§ **Entries shown**:
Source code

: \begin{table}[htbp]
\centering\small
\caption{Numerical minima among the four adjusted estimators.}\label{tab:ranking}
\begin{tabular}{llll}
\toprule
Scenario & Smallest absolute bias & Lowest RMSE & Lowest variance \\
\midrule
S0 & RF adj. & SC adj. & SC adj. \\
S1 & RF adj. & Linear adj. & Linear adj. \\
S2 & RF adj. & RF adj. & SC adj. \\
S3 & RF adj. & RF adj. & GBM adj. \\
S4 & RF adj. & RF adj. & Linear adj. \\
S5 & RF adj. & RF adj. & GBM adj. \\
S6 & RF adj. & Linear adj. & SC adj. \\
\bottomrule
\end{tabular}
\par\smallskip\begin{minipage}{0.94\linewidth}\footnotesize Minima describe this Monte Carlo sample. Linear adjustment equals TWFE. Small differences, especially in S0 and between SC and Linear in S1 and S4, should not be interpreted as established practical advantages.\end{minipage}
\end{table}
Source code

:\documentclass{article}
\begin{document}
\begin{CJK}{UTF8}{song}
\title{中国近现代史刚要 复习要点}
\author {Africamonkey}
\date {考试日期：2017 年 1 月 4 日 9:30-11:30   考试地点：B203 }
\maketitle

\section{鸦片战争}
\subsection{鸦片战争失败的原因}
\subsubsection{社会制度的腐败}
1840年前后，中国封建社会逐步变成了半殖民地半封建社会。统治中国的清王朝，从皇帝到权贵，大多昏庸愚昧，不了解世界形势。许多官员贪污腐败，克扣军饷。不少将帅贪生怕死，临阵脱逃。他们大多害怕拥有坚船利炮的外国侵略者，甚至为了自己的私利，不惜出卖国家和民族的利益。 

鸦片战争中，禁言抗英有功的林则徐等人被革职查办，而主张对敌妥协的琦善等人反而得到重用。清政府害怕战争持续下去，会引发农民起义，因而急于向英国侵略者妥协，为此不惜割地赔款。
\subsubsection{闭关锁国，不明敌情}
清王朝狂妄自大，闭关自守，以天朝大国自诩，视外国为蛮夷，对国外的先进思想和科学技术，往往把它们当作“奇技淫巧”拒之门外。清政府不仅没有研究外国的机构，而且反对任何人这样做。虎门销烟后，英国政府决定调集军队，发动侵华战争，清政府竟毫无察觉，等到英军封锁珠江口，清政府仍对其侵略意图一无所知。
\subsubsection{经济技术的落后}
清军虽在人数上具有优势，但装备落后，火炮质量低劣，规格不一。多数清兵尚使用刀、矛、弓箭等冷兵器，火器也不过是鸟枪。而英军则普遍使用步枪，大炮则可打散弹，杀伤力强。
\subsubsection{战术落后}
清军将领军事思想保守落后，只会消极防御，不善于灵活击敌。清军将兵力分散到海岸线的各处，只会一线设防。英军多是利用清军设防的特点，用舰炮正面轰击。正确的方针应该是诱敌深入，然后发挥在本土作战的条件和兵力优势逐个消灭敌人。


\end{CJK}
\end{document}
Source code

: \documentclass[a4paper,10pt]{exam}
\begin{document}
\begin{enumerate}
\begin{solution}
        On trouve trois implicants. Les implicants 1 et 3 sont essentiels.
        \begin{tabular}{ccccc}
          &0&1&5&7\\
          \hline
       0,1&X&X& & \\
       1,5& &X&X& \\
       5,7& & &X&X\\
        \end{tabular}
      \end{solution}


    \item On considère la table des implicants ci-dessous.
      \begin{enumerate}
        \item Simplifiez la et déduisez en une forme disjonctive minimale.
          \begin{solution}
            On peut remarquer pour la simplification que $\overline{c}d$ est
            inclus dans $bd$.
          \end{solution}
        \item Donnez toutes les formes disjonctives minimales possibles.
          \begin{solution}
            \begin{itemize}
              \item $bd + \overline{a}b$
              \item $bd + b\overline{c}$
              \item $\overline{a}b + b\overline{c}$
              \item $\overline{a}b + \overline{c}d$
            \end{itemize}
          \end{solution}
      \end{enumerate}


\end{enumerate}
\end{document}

§ **What to work on**:
Everything from the first line of the records above through the line containing "S2 & RF adj. & RF adj. & SC adj. \\" should be restated word for word; leave out all other lines.

§ **Output for this task**:
Source code

: \begin{table}[htbp]
\centering\small
\caption{Numerical minima among the four adjusted estimators.}\label{tab:ranking}
\begin{tabular}{llll}
\toprule
Scenario & Smallest absolute bias & Lowest RMSE & Lowest variance \\
\midrule
S0 & RF adj. & SC adj. & SC adj. \\
S1 & RF adj. & Linear adj. & Linear adj. \\
S2 & RF adj. & RF adj. & SC adj. \\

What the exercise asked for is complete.